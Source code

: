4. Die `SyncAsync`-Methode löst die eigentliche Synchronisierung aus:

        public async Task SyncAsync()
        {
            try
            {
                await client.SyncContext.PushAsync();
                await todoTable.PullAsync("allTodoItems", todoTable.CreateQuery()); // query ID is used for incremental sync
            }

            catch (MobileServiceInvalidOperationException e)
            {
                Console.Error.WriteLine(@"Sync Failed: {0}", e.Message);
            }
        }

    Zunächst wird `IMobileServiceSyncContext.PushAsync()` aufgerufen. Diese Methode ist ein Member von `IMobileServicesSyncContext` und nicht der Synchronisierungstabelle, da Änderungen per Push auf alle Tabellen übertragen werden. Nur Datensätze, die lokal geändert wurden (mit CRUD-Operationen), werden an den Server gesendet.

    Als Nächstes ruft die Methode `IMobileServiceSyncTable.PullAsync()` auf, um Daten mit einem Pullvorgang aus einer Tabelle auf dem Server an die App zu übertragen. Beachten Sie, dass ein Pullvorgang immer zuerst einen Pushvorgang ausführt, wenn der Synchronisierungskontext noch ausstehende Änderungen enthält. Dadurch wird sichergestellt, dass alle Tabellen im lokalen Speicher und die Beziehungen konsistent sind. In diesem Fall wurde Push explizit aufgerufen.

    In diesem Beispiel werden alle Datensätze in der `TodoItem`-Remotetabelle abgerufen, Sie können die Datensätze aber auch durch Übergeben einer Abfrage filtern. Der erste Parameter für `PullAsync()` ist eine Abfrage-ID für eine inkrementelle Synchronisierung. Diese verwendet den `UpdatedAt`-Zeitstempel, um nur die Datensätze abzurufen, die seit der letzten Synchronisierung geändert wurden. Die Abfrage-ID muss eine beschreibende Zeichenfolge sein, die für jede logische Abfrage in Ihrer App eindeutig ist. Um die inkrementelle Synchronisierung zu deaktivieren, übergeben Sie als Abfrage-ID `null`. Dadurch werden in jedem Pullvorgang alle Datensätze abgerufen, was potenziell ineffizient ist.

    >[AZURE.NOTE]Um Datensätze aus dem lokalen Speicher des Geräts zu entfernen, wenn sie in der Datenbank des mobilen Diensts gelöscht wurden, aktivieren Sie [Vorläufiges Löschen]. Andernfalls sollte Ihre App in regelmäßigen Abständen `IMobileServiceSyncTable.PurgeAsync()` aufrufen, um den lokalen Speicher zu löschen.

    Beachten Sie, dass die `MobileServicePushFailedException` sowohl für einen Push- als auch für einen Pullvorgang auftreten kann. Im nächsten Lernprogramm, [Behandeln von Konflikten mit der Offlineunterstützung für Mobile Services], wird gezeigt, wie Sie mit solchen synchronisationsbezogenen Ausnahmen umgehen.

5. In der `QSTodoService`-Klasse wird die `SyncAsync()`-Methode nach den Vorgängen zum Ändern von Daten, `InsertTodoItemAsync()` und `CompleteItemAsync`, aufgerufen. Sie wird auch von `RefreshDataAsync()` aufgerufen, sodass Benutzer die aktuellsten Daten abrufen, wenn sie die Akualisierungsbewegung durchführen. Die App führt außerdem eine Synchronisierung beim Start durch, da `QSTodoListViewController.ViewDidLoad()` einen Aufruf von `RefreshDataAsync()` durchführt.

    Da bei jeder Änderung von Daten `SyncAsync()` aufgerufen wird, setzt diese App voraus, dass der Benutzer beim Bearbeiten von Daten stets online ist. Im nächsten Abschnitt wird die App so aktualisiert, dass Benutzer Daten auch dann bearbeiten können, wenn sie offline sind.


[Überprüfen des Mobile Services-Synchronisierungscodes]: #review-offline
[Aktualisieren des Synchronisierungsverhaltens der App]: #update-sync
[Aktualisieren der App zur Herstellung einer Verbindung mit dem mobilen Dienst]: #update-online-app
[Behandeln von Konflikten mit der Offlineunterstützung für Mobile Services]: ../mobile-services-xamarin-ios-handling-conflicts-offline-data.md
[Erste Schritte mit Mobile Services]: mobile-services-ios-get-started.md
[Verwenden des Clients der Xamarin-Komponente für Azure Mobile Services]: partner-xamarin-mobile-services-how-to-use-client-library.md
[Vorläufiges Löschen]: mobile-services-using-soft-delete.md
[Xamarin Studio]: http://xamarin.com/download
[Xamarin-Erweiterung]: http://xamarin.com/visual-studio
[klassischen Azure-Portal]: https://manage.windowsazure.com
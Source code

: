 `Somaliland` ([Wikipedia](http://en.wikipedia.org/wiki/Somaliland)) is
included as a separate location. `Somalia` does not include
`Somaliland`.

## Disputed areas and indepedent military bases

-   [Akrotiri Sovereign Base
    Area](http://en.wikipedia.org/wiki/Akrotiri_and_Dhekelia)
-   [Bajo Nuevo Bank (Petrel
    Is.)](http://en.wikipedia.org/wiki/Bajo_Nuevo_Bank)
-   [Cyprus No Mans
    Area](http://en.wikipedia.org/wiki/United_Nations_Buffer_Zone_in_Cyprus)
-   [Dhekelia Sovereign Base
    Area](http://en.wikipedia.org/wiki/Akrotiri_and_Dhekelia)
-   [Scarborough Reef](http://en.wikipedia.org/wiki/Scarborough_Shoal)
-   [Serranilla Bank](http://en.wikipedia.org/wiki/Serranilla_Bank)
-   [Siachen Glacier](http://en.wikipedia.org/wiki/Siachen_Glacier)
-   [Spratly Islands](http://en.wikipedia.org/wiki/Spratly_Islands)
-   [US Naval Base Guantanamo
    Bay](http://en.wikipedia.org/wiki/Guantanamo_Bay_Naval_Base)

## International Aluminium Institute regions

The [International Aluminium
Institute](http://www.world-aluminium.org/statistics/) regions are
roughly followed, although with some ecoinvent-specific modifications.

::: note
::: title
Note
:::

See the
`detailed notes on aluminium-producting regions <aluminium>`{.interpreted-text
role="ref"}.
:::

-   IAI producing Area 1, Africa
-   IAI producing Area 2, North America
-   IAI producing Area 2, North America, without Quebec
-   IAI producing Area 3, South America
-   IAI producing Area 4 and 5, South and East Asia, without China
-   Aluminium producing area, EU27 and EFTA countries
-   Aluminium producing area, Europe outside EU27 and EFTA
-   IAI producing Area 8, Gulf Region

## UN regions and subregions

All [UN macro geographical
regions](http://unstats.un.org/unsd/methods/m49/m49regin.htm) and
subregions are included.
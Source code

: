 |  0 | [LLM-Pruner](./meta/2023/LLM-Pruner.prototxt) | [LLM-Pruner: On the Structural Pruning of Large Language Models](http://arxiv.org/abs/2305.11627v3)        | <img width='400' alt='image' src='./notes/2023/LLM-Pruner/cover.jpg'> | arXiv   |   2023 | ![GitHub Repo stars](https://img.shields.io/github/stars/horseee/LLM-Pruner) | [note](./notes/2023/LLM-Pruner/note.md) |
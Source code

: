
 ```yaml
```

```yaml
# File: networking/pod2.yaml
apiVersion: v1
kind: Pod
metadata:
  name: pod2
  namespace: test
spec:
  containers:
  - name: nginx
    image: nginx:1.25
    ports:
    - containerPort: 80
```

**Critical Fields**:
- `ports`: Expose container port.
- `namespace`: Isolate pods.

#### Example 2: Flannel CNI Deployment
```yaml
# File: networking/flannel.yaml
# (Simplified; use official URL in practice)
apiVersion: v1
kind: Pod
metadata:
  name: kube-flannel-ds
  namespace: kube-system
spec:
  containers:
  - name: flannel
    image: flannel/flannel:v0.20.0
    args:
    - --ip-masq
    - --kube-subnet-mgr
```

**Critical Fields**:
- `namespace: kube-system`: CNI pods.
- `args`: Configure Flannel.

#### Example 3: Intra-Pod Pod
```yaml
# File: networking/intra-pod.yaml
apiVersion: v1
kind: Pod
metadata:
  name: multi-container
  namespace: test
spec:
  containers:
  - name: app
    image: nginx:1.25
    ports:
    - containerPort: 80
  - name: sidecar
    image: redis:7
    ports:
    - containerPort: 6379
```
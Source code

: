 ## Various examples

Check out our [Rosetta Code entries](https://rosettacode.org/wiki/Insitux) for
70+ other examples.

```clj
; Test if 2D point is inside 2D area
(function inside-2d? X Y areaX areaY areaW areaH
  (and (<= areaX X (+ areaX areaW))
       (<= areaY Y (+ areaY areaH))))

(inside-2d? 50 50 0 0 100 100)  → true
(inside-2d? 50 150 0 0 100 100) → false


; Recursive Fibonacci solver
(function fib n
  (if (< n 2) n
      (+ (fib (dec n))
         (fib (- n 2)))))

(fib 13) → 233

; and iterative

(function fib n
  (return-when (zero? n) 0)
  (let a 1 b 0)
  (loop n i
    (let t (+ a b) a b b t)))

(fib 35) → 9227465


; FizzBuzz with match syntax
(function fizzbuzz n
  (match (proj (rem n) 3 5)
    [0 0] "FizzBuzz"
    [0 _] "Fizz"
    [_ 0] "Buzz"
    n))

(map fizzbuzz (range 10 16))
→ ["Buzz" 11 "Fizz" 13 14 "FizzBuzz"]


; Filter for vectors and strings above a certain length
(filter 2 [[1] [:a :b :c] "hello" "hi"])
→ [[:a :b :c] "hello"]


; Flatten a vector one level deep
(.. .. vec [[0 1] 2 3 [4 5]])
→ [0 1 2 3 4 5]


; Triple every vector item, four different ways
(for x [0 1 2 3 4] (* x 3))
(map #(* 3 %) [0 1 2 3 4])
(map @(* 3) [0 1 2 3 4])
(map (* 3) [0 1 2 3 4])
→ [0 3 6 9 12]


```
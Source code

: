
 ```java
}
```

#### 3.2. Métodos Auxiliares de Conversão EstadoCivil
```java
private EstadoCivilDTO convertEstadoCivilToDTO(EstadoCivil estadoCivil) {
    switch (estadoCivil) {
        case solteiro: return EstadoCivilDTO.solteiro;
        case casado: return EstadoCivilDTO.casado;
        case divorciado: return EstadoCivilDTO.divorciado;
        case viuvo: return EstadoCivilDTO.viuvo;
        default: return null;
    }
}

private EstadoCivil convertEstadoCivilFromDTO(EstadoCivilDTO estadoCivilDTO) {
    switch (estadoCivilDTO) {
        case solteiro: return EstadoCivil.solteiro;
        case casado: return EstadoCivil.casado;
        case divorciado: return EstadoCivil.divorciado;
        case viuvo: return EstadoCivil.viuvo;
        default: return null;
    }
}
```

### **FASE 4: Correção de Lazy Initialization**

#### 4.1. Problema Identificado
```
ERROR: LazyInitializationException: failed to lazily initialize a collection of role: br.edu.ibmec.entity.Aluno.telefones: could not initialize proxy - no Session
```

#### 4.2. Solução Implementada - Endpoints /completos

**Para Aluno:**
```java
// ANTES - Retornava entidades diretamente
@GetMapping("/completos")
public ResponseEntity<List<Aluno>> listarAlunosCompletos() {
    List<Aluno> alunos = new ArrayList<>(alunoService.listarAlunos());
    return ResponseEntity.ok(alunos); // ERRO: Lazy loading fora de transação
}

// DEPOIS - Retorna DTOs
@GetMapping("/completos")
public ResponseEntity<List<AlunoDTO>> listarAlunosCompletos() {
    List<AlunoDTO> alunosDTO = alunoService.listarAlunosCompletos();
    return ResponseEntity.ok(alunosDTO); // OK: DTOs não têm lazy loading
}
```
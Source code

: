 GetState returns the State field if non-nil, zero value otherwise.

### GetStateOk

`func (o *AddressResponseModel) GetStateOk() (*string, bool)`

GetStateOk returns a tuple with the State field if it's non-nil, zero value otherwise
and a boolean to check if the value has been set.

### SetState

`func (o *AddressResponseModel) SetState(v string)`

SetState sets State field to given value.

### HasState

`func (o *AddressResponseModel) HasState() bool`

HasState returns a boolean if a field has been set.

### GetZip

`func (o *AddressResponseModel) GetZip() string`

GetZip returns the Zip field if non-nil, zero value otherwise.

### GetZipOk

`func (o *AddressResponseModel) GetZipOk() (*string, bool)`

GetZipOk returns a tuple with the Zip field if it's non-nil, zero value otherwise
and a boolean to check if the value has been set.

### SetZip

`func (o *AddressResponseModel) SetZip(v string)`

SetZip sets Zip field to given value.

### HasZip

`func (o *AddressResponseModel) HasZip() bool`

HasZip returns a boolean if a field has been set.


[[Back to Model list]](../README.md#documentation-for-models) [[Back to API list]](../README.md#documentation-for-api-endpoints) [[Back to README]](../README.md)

------------------------------------------------------------

_Task instructions_
In the listing above, find the line with "[Xamarin-Erweiterung]: http://xamarin.com/visual-studio" and the line with "included as a". Output those two lines and every line between them, exactly as written.

_Result below_
[Xamarin-Erweiterung]: http://xamarin.com/visual-studio
[klassischen Azure-Portal]: https://manage.windowsazure.com
Source code

: `Somaliland` ([Wikipedia](http://en.wikipedia.org/wiki/Somaliland)) is
included as a separate location. `Somalia` does not include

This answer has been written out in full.